Collected data
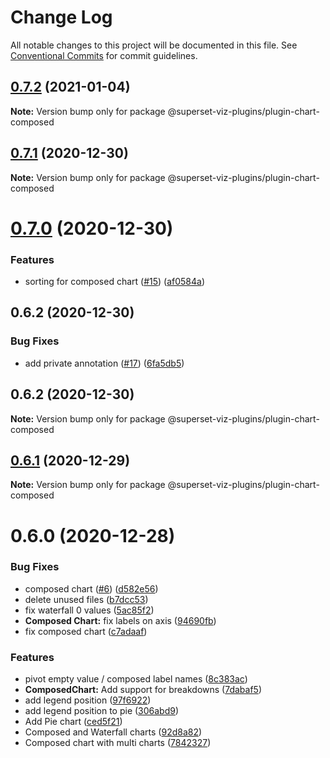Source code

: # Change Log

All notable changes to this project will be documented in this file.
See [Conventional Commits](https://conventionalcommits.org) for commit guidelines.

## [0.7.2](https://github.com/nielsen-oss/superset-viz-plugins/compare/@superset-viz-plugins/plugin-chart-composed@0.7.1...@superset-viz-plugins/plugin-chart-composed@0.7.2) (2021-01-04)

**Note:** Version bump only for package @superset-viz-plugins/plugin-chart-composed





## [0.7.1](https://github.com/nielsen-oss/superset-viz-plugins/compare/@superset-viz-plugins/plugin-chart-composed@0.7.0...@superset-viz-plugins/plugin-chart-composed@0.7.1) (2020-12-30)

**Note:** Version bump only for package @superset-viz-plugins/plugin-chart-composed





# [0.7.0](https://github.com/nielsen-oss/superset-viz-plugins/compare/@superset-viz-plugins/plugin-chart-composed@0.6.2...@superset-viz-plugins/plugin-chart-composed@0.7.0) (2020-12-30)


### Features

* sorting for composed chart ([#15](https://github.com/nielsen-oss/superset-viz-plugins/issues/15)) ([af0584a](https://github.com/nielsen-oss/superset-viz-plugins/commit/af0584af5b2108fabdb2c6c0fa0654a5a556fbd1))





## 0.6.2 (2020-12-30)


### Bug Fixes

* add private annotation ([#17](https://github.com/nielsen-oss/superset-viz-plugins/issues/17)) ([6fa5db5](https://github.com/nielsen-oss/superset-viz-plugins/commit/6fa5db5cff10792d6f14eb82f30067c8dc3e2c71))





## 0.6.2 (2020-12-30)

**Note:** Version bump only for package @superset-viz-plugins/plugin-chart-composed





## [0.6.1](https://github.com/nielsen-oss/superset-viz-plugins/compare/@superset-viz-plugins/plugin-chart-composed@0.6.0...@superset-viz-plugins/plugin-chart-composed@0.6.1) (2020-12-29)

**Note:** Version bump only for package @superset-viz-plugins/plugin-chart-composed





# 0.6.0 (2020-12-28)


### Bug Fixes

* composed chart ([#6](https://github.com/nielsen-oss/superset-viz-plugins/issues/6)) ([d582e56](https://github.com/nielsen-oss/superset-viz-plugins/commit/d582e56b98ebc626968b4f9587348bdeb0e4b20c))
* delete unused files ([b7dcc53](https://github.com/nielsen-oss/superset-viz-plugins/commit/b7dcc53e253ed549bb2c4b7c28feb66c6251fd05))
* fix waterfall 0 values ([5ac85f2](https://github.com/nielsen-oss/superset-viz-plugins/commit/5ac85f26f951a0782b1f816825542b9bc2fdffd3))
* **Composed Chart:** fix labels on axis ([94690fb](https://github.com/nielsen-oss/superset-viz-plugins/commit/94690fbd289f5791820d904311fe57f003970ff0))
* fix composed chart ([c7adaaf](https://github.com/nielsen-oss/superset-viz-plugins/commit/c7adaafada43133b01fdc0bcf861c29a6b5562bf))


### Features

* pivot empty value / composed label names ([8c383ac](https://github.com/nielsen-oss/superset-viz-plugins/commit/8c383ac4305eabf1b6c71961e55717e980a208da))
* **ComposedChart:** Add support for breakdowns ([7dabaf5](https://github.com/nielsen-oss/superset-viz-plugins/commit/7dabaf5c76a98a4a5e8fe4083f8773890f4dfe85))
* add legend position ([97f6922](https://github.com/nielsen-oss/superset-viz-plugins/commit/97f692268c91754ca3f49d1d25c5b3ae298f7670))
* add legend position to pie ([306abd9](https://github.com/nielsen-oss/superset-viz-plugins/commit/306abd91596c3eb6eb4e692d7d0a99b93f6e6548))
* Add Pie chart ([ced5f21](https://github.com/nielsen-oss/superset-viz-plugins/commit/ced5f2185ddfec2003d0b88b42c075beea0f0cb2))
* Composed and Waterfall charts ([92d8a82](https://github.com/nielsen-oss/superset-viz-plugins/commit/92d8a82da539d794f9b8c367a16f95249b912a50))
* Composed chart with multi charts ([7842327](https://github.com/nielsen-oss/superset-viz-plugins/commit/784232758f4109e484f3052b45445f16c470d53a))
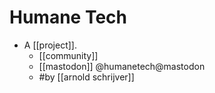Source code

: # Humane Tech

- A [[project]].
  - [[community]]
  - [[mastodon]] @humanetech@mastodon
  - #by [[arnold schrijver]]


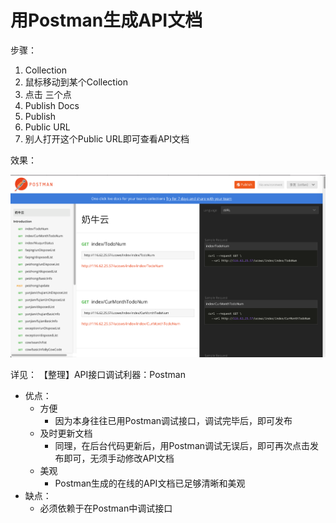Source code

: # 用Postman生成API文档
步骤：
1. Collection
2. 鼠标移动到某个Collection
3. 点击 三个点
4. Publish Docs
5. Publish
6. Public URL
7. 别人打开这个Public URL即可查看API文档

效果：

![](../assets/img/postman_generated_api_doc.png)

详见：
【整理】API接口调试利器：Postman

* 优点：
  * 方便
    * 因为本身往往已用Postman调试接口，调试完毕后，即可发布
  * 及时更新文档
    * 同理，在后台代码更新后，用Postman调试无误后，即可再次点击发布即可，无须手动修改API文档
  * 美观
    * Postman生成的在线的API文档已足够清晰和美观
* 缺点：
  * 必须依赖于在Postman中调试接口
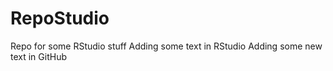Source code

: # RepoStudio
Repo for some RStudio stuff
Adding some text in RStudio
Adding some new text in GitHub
---
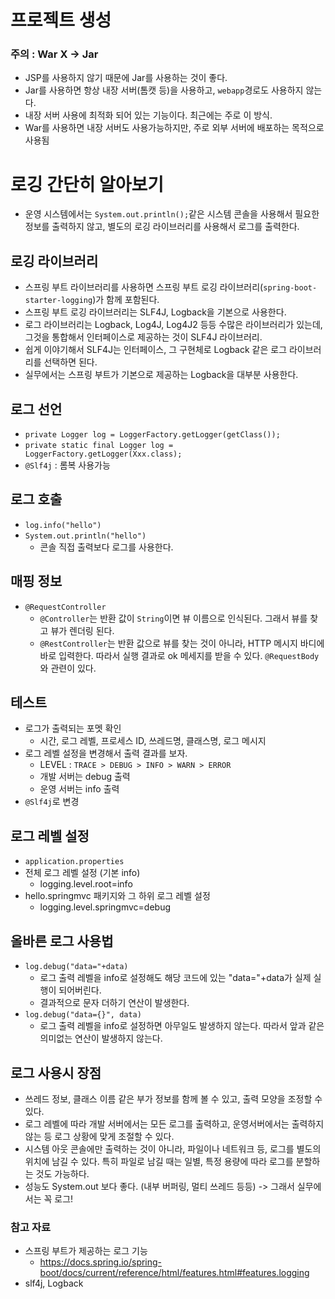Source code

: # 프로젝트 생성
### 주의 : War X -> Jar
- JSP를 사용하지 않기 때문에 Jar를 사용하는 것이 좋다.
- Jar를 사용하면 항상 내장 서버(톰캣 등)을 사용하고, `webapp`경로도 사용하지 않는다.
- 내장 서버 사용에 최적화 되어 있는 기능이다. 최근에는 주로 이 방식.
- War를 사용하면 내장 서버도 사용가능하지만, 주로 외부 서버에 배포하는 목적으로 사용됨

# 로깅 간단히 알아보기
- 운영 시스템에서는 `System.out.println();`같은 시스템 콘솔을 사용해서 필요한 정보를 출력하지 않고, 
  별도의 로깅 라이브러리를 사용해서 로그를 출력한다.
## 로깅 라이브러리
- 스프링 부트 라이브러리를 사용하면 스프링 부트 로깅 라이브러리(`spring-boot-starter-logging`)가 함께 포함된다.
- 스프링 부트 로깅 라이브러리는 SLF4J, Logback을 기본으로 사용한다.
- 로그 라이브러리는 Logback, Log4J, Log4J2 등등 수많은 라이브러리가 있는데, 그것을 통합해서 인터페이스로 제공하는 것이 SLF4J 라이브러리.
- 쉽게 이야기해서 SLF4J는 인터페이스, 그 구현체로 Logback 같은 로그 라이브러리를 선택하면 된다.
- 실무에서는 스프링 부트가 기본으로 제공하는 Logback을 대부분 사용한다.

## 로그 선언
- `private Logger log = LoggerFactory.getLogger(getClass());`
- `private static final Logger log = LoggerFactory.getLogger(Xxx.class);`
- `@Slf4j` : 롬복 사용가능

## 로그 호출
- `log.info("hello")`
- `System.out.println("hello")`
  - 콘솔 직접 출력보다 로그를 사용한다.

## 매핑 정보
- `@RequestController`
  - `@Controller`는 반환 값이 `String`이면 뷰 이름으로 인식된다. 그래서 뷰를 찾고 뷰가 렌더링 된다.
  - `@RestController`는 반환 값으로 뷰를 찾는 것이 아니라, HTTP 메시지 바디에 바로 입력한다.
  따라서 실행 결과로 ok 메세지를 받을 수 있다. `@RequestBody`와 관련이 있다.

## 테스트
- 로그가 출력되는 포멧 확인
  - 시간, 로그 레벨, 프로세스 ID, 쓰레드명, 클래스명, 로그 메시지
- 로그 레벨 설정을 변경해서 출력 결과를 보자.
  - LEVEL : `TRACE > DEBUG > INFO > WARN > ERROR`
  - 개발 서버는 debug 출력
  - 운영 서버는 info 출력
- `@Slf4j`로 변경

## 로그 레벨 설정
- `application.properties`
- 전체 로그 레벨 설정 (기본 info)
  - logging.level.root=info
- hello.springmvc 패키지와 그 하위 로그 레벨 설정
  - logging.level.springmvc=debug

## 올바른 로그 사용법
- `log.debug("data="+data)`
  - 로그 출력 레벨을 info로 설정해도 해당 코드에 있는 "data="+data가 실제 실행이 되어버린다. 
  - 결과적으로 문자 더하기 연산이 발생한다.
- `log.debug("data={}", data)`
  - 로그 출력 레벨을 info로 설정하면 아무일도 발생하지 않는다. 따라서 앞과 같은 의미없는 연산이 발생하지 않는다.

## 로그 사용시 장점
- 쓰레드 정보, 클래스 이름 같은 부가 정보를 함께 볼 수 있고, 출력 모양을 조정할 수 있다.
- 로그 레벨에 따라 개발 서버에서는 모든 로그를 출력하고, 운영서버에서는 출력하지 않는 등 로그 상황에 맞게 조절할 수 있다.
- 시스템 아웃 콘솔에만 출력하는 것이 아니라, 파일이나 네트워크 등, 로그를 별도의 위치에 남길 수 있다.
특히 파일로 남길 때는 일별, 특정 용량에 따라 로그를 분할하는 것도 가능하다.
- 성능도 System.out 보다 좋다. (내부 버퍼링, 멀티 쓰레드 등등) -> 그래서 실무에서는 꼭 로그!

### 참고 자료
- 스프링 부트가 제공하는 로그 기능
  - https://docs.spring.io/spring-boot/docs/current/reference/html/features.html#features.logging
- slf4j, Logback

### TASK STATEMENT
The required output is every line above that contains the string "info로".

### EXERCISE OUTPUT
  - 로그 출력 레벨을 info로 설정해도 해당 코드에 있는 "data="+data가 실제 실행이 되어버린다. 
  - 로그 출력 레벨을 info로 설정하면 아무일도 발생하지 않는다. 따라서 앞과 같은 의미없는 연산이 발생하지 않는다.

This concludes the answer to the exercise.